### Given entries
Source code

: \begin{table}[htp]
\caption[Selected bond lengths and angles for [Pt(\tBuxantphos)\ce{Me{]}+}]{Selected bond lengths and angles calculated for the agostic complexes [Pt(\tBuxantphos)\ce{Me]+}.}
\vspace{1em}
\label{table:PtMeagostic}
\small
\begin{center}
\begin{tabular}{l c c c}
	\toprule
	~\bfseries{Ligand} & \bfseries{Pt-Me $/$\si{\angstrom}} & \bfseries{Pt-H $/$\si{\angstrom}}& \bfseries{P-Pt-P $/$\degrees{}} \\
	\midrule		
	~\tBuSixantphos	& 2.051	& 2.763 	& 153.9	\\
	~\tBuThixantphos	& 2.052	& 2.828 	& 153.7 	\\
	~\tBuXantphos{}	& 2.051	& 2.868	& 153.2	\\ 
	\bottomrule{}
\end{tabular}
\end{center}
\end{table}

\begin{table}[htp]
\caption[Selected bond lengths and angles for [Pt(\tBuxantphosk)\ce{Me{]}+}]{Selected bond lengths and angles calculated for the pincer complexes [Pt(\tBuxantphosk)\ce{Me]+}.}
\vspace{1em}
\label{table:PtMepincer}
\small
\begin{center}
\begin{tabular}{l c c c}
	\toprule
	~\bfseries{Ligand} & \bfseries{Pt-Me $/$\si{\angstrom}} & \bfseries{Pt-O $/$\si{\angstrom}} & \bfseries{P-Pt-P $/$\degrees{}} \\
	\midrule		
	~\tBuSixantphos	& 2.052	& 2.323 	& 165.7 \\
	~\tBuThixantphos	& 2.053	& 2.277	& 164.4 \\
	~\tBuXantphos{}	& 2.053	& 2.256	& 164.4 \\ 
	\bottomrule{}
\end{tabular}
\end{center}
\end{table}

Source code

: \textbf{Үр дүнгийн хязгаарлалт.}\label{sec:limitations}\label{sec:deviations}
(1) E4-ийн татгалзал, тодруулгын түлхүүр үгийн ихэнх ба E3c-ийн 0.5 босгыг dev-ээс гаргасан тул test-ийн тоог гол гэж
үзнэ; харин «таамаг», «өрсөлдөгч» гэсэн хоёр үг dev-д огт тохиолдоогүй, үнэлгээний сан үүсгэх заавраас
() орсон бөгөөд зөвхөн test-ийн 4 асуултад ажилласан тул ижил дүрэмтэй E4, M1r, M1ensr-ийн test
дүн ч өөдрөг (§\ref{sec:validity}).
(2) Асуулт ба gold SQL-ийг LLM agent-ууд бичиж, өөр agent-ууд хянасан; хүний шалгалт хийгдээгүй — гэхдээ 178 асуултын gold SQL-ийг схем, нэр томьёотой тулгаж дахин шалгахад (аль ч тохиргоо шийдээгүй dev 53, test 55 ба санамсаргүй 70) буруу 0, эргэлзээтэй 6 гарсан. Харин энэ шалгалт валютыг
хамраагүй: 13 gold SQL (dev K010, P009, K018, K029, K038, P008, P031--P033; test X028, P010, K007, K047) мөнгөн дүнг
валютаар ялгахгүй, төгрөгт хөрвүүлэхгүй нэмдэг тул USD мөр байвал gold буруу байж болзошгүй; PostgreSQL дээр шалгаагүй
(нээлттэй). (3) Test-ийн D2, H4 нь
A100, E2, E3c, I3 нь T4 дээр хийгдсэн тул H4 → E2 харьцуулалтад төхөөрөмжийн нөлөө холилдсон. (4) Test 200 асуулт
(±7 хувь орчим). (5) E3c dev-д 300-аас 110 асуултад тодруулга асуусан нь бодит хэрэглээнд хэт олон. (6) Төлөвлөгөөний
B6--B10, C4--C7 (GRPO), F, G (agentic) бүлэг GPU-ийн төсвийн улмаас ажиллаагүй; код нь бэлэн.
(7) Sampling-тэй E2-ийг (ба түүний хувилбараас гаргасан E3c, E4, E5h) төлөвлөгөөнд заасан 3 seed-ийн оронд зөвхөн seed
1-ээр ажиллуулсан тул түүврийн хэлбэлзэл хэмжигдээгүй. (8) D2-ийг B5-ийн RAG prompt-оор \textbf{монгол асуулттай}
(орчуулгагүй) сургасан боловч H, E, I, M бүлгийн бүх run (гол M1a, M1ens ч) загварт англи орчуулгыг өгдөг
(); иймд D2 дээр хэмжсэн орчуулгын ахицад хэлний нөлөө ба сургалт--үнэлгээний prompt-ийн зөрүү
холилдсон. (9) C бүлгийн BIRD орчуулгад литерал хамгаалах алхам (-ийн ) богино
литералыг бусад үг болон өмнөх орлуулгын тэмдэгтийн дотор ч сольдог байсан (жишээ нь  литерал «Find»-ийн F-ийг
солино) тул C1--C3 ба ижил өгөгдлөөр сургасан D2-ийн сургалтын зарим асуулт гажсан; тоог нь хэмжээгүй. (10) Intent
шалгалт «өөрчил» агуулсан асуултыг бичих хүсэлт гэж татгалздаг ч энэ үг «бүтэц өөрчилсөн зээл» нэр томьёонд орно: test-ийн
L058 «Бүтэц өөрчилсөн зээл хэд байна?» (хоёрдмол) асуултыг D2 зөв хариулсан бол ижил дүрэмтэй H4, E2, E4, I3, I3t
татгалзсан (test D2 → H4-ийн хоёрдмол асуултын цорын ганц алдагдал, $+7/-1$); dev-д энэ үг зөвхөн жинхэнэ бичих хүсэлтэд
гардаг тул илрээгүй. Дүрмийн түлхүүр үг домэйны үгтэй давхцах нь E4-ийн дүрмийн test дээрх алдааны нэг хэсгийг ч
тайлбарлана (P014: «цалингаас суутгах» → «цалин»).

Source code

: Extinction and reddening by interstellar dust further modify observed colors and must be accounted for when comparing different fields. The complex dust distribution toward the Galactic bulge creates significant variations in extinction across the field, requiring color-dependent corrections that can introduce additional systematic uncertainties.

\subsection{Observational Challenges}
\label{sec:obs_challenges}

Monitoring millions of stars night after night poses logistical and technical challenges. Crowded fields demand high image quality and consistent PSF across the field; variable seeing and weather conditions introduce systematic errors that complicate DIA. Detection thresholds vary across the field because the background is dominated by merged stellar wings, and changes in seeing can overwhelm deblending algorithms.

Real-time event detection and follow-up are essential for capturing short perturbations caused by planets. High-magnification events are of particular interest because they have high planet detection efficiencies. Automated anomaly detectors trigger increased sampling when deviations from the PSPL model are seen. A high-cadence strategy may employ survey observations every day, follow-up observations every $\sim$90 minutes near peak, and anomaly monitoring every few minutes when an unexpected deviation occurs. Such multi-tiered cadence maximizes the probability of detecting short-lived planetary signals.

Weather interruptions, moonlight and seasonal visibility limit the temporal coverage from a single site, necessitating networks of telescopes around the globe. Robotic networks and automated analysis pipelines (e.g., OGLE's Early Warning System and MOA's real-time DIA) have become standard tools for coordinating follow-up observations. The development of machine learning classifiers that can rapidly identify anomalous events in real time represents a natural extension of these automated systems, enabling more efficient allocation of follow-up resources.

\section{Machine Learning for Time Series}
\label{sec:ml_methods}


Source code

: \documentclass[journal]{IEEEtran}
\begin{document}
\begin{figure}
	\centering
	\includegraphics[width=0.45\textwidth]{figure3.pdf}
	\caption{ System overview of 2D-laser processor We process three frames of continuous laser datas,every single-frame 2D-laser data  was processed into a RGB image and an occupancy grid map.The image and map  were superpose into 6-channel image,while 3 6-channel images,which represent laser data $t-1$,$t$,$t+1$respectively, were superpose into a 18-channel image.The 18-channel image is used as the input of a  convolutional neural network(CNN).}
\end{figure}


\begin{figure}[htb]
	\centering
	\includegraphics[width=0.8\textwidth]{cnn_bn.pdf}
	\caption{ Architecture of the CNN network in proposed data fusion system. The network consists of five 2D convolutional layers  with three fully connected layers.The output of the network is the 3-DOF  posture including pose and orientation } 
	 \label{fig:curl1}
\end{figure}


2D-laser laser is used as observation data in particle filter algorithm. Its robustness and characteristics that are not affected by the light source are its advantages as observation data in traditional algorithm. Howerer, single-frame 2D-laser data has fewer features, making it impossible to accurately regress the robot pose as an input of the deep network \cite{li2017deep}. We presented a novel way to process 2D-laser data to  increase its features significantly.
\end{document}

### How to complete this task
If a line in the entries above includes "ижил", count it; report the total alone.

### Solution to the exercise
3